The book travels back to 1896, where Christina is deathly ill with a fever. Her family is certain she will not survive, but she does, albeit with crippled legs and horrendous pain. That is the start of Christina's life - pain, falling, misery, humiliation and spinsterhood. She became, quite literally, a cat lady. Never leaving the farm, taking care of her family and never marrying.

The devil, however, is in the details. Christina was a very bright student. Her teacher wanted her to continue on with her schooling so Christina could take the teacher's place. Her father was emphatic that a crippled child needed no more schooling and she was to stay on at the farm and help there. That struck a severe blow - I felt that while reading it. Christina had a beau for a bit, but her circumstances caused rife with his parents. She had so many opportunities that other people dashed, it made my heart hurt for her. She managed to dash the opportunities of other people as well, so don't get too weepy.

The book travels us back and forth between Christina's past and present. We learn about her family history, how she was forced to grow up and how the painting came to be.

This is really a well written, well told story of a painting that I never even knew existed. I'm glad I gave this a try!


Monday, June 19, 2017

The Subtle Art of Not Giving a F*ck: A Counterintuitive Approach to Living a Good Life by Mark Manson

This was an interesting book in that it basically was like reading a Buddhist book, but with more profanity. I'm not sure I needed to read this since I do read Buddhist books, but it was still a good read and, hopefully, another shock to my system to wake me up.

Essentially, Manson believes we give too many fucks about too many things. Things that are not worth our time and consideration, we give fucks about. He references Charles Bukowski (a favorite of mine) and his struggle to become a writer. In the end, even Bukowski said "Don't try" but he did become pretty famous...mostly for being kind of a loser. But he excelled at being a loser! Don't try to be something you are not! Be you!

A loser!

Anyways, you do need to give a fuck, just give the right fucks. Choose your values wisely, be aware that you will ALWAYS have problems, and choose your problems wisely.

If you’re miserable in your current situation, chances are it’s because you feel like some part of it is outside your control—that there’s a problem you have no ability to solve, a problem that was somehow thrust upon you without your choosing. When we feel that we’re choosing our problems, we feel empowered. When we feel that our problems are being forced upon us against our will, we feel victimized and miserable.
He emphasizes that money is nice, but it's not going to make you happy. Once you have a value of "Make lots of money" and you make lots of money....then what? Doing what you love is more important and that actually is a Buddhist concept. In Buddhism, the thing you are grasping for will be the thing that makes you miserable.
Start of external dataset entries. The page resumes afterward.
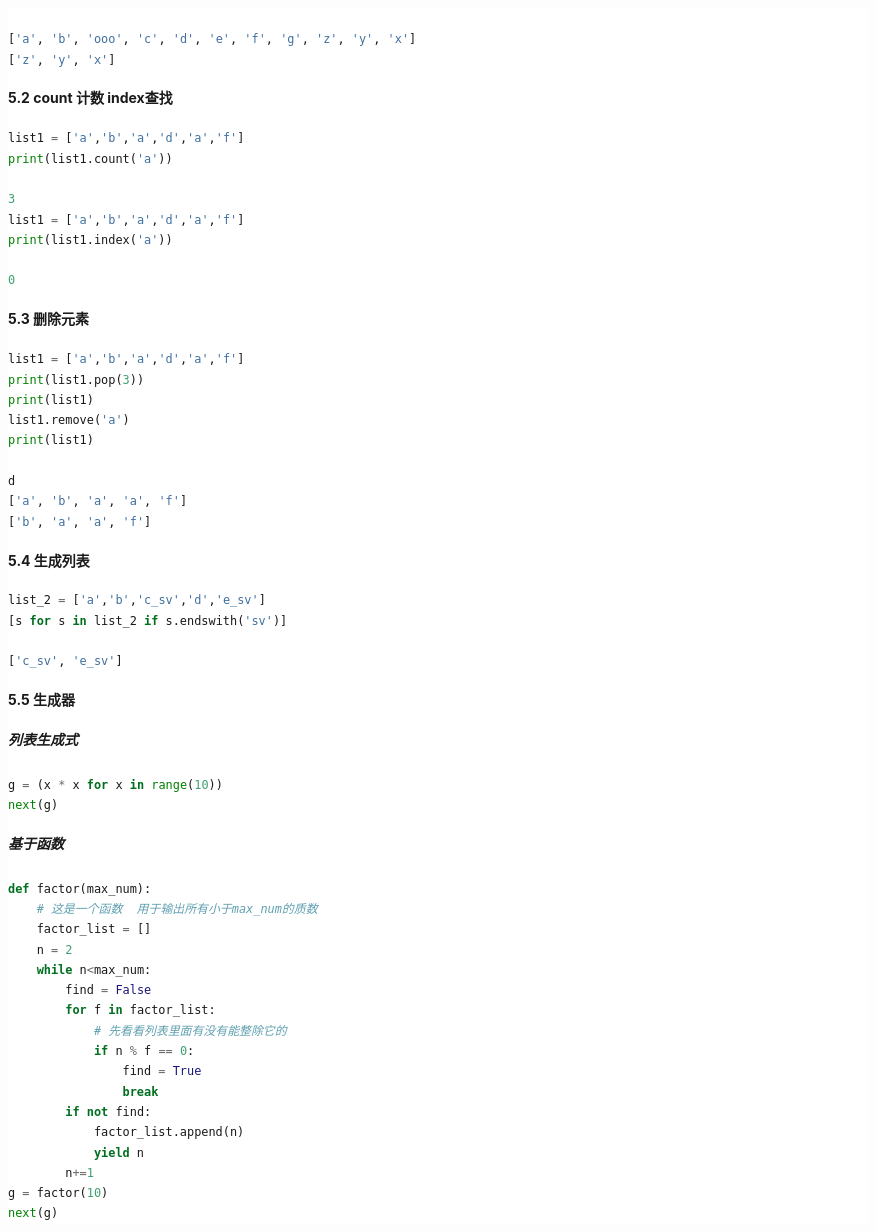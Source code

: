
 ```python

['a', 'b', 'ooo', 'c', 'd', 'e', 'f', 'g', 'z', 'y', 'x']
['z', 'y', 'x']
```
#### 5.2 count 计数 index查找

```python
list1 = ['a','b','a','d','a','f']
print(list1.count('a')) 

3
list1 = ['a','b','a','d','a','f']
print(list1.index('a')) 

0
```
#### 5.3 删除元素

```python
list1 = ['a','b','a','d','a','f']
print(list1.pop(3)) 
print(list1)
list1.remove('a')
print(list1)

d
['a', 'b', 'a', 'a', 'f']
['b', 'a', 'a', 'f']
```
#### 5.4 生成列表

```python
list_2 = ['a','b','c_sv','d','e_sv']
[s for s in list_2 if s.endswith('sv')]

['c_sv', 'e_sv']
```
#### 5.5 生成器
##### 列表生成式

```python
g = (x * x for x in range(10))
next(g)
```
##### 基于函数

```python
def factor(max_num):
    # 这是一个函数  用于输出所有小于max_num的质数
    factor_list = []
    n = 2
    while n<max_num:
        find = False
        for f in factor_list:
            # 先看看列表里面有没有能整除它的
            if n % f == 0:
                find = True
                break
        if not find:
            factor_list.append(n)
            yield n            
        n+=1
g = factor(10)
next(g)
```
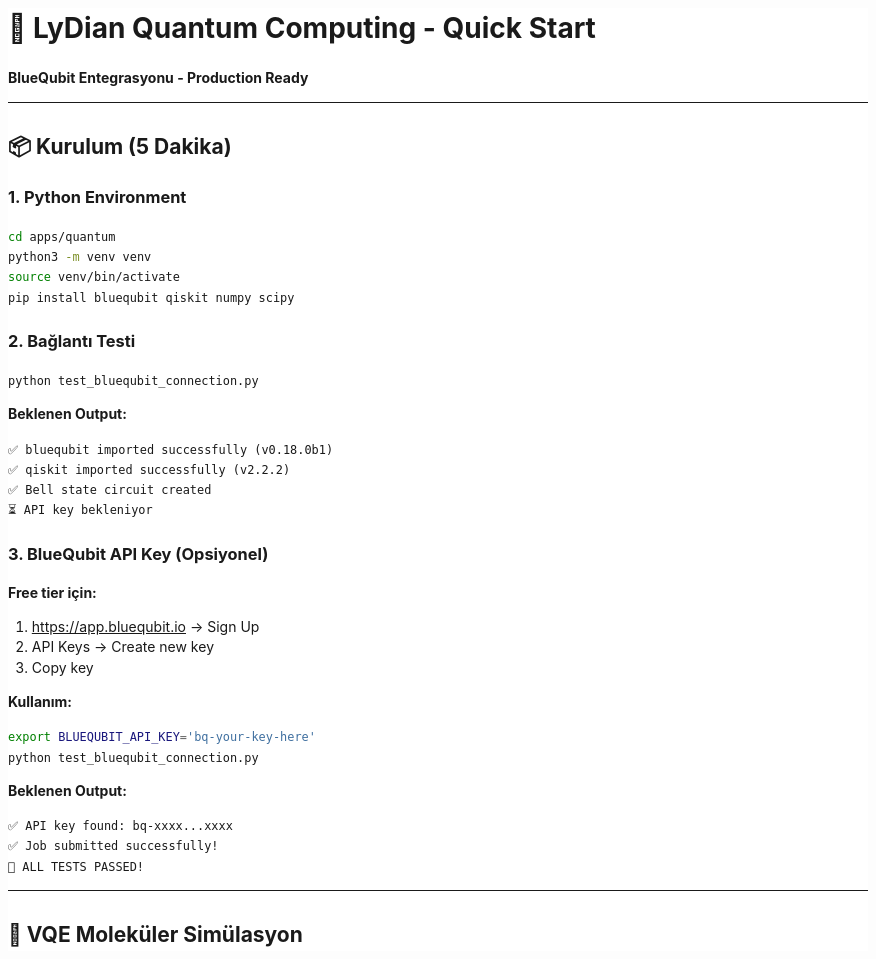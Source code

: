 # 🌌 LyDian Quantum Computing - Quick Start

**BlueQubit Entegrasyonu - Production Ready**

---

## 📦 Kurulum (5 Dakika)

### 1. Python Environment

```bash
cd apps/quantum
python3 -m venv venv
source venv/bin/activate
pip install bluequbit qiskit numpy scipy
```

### 2. Bağlantı Testi

```bash
python test_bluequbit_connection.py
```

**Beklenen Output:**
```
✅ bluequbit imported successfully (v0.18.0b1)
✅ qiskit imported successfully (v2.2.2)
✅ Bell state circuit created
⏳ API key bekleniyor
```

### 3. BlueQubit API Key (Opsiyonel)

**Free tier için:**
1. https://app.bluequbit.io → Sign Up
2. API Keys → Create new key
3. Copy key

**Kullanım:**
```bash
export BLUEQUBIT_API_KEY='bq-your-key-here'
python test_bluequbit_connection.py
```

**Beklenen Output:**
```
✅ API key found: bq-xxxx...xxxx
✅ Job submitted successfully!
🎉 ALL TESTS PASSED!
```

---

## 🧬 VQE Moleküler Simülasyon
If you grasp for money, you will be unhappy. If you are not grasping but you are doing something you enjoy, you are happier.

I actually appreciated the section on  "....And then you die" more than I probably should have. Being sick my whole life, sometimes near death, I should realize how short life can be. And I used to. I really did. Then I grew up, became an adult, got a job and I trudge along in my daily duties. WTF? That's got to change, pronto.

I'm finally starting to get into the DO SOMETHING mode. Just start something. Anything. Manson tells us that motivation follows action, not the other way around, and I believe him. If you are waiting to be motivated before starting that new hobby, looking for a new job, etc. you will be sitting for a while. Do something to start that hobby or search for that job and motivation follows quickly afterwards.

All in all, a good book. Not a swift kick in the ass but a decent sized "Go get 'em" pat on the bum.